— Верно, горничная, — согласился центаврианин. — К сожалению, люди не поймут, если я изменю Отбор невест на Отбор породистых сук.
Ильмонг, смеясь, расплескал вино из бокала:
— А я, пожалуй, как-нибудь объявлю на концерте, что ищу богатую покровительницу, которая все мне будет прощать.
Владетель и артист относились к женитьбе с чисто практической стороны, искали вариант поудобнее, и я не могла их винить за это. Но мне это не нравилось. Когда-то на Энгоре были красивые брачные традиции, а связь мужа и жены считалась священной, люди выбирали не удобного партнера, а пару на всю жизнь. Жаль, что я не в те времена родилась…
— А что ты скажешь про меня, Регина? — спросил Аркадий.
— В тебя не страшно влюбиться.
— «Я не боюсь в тебя влюбиться, ты идеален, милый мой!» — пропел Той, выкопав в закромах памяти подходящую строчку из какой-то песни. — А что я, Регина? В меня страшно влюбиться?
— А в вас, сударь, никто и не влюбляется, — улыбнулась я. — Все влюбляются именно в ваш талант.
— Да и без своих несомненных талантов был бы привлекателен для дам. Будешь спорить? — апранец блеснул глазами и послал мне воздушный поцелуй.
— Не буду, сударь. Вы красивы, так что да — в вас бы влюблялись и без таланта.
— Даже будь я уродлив, как гибрид, все равно бы разбивал женские сердца. Это потому что я родился под звездой любви.
Я вспомнила, что то же самое говорила про себя Маришка. Должно быть, это какая-то поговорка, которая означает, что человек «родившийся под звездой любви» влюбчив и сентиментален.
Мужчины посидели еще какое-то время, шутливо обсуждая, какая у них может сложиться с невестами семейная жизнь. Когда Ильмонг и Ветров покинули покои, был уже поздний вечер. Я выполнила обычные свои вечерние обязанности: принесла ужин, прибралась, проветрила спальню владетеля, расправила его постель, накормила Мелка, налила ванну.

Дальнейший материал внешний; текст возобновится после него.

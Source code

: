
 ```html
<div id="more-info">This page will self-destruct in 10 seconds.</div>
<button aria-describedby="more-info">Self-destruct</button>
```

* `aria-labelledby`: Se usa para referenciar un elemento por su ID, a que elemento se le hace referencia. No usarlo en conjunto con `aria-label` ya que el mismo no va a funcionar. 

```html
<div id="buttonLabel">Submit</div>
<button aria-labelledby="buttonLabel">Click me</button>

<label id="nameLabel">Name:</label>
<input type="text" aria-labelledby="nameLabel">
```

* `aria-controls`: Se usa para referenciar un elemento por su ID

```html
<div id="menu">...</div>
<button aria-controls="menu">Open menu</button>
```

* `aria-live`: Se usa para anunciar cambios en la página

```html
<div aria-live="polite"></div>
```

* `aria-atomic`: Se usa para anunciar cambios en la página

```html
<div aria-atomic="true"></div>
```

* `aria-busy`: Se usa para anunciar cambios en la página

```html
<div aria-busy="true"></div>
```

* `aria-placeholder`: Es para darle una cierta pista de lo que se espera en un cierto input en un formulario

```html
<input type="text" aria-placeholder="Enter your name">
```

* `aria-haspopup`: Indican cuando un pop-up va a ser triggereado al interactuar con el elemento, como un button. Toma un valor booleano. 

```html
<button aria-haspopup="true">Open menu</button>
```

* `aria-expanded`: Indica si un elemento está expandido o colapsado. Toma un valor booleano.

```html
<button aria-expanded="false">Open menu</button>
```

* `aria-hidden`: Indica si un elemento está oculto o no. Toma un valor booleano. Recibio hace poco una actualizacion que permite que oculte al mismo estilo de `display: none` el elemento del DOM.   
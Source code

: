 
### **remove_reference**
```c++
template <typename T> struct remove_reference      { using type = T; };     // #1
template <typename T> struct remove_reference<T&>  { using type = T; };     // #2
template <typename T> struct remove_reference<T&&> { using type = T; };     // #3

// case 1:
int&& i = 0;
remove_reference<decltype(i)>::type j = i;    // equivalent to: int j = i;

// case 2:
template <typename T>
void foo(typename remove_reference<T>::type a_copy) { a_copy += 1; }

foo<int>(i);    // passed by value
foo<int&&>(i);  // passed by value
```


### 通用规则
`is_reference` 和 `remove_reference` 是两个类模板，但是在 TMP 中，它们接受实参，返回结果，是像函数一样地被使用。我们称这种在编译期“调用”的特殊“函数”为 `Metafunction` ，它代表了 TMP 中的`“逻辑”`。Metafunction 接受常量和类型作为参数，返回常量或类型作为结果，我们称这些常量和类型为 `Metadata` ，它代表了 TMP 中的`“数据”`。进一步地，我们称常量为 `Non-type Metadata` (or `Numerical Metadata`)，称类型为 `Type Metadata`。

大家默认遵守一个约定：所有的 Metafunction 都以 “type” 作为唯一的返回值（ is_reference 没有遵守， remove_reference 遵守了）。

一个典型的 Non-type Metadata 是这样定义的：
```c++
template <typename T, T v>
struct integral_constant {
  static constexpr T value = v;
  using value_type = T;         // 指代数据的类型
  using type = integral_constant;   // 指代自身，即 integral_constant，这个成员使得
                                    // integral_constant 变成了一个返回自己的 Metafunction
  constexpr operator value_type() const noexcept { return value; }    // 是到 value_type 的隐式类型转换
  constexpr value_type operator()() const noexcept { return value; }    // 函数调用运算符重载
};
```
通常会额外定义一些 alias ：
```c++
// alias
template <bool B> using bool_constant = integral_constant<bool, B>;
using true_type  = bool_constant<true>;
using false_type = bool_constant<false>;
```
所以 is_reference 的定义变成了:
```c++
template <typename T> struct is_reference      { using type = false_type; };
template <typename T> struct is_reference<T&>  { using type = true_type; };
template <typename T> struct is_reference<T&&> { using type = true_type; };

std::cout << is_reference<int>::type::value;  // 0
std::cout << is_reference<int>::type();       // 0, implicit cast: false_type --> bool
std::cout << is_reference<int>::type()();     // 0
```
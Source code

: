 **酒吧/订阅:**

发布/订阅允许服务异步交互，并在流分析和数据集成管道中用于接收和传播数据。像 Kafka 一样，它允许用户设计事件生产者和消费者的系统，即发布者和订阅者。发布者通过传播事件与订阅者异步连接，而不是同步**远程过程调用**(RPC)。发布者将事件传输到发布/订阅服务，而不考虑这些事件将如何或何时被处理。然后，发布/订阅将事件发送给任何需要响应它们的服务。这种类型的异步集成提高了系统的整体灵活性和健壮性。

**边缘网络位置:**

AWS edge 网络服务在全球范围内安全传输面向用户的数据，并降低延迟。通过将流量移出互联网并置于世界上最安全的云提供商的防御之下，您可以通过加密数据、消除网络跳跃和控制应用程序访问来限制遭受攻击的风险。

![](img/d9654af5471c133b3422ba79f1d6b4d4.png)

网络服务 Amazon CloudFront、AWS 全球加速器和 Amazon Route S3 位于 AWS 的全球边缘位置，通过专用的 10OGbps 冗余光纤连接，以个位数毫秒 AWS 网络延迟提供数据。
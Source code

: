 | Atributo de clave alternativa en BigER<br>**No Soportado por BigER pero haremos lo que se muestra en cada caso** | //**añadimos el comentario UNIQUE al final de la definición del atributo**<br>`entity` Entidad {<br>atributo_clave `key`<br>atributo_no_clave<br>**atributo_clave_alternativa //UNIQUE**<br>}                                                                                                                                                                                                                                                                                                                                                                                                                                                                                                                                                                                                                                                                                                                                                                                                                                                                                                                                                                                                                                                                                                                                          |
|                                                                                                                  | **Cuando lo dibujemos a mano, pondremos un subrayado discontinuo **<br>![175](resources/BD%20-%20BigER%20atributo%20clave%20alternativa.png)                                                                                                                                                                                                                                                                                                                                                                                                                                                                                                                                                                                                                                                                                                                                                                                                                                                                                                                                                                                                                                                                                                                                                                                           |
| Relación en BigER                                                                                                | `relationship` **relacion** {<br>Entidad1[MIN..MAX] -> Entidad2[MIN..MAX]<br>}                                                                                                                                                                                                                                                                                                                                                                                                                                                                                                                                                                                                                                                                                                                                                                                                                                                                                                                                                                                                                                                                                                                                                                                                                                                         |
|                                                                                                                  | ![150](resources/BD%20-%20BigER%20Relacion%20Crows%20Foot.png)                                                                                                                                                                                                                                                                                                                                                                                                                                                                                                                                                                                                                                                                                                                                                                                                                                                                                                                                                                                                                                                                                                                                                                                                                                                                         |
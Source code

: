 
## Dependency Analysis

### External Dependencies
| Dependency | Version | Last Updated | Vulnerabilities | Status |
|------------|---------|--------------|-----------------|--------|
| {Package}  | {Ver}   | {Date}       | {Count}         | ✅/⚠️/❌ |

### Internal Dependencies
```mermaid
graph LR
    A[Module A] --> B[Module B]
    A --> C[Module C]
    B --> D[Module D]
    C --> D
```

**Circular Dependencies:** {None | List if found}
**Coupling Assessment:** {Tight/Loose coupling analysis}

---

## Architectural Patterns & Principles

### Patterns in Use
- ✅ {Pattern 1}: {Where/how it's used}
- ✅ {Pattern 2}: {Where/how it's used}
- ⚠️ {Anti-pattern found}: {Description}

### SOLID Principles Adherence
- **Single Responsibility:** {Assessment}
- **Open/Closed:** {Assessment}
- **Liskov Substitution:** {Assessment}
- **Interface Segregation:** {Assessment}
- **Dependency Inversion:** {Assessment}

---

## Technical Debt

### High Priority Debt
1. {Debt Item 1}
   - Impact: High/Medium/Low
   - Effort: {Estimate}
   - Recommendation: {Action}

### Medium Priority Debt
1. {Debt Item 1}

Когда пришло время вытирать светлейшего, я уже не обращала внимания на его наготу, все больше зевала. Надев халат, мужчина пошел к двери из ванной комнаты, и вдруг обернулся.
— А в меня страшно влюбиться, горничная?
— Да, светлейший.
— Я исключил тебя из списка невест, но могу и включить. Ты на пути к выздоровлению, горничная, и можешь попытать счастья в Отборе.
— А разве это счастье — участвовать в Отборе за право быть вашей самкой?
— Моя жена будет самой защищенной и самой обеспеченной женщиной в Союзе. Практически любой каприз женщины я в состоянии исполнить. Так что — да, горничная. Быть моей женщиной — это счастье.
Я покачала головой.
— Деньги, безопасность, и исполнение капризов — это далеко не счастье.
— Это его аналог.
Я знала, что мне нельзя запросто болтать с высокородным центаврианином, но знала также, что владетелю моя болтовня по нраву:
— Так боитесь настоящих чувств, что довольствуетесь аналогами? Не все невесты участвуют в Отборе, чтобы выгодно выйти замуж. Некоторые — представьте себе! — просто надеются встретить свою пару. Так что, светлейший, может так статься, что выбранная вами невеста вам откажет.
— Может, — согласился мужчина. — Но это маловероятно. А если и откажет, — альбинос блеснул глазами, — я могу приказать стать моей женой.
— А если невеста окажется очень сильным психокинетиком? Вы не сможете ей приказать.
— Смогу. Я неуязвим, горничная. Можешь быть свободна, сегодня ты мне больше не понадобишься.
Я поклонилась и вышла. Неплохо было бы спуститься на кухню и выпить горячего чаю, поболтать с Гу или Маришкой. Я захватила личный планшет на случай, если моих полу-друзей на кухне не окажется (хотя они любят там заседать в этот час), и вышла в коридор.
«Я неуязвим, горничная».
Как же так, альбинос? Какой же ты неуязвимый, если однажды тебя уже свалила с ног моя пощечина?
Глава 12
Спускаясь по лестнице, я услышала шум возни. Звуки раздавались с этажа, где располагались покои артиста Тоя Ильмонга.
Не удержавшись, я заглянула в коридор и стала свидетельницей интересного зрелища: центавриане-охранники стояли у дверей покоев Тоя Ильмонга. Наша охрана, дарнская, вместе с Гримми, стоит напротив. Обе стороны выглядят так, будто вот-вот начнут бить морды. У Ючи оторван воротник.
Я подошла. Управляющая поглядела на меня без обычной враждебности. После инцидента в гардеробной мы, наконец, все между собой выяснили, и война закончилась. Да и не было никогда войны, если рассудить: просто мы не понимали друг друга, и не хотели понимать.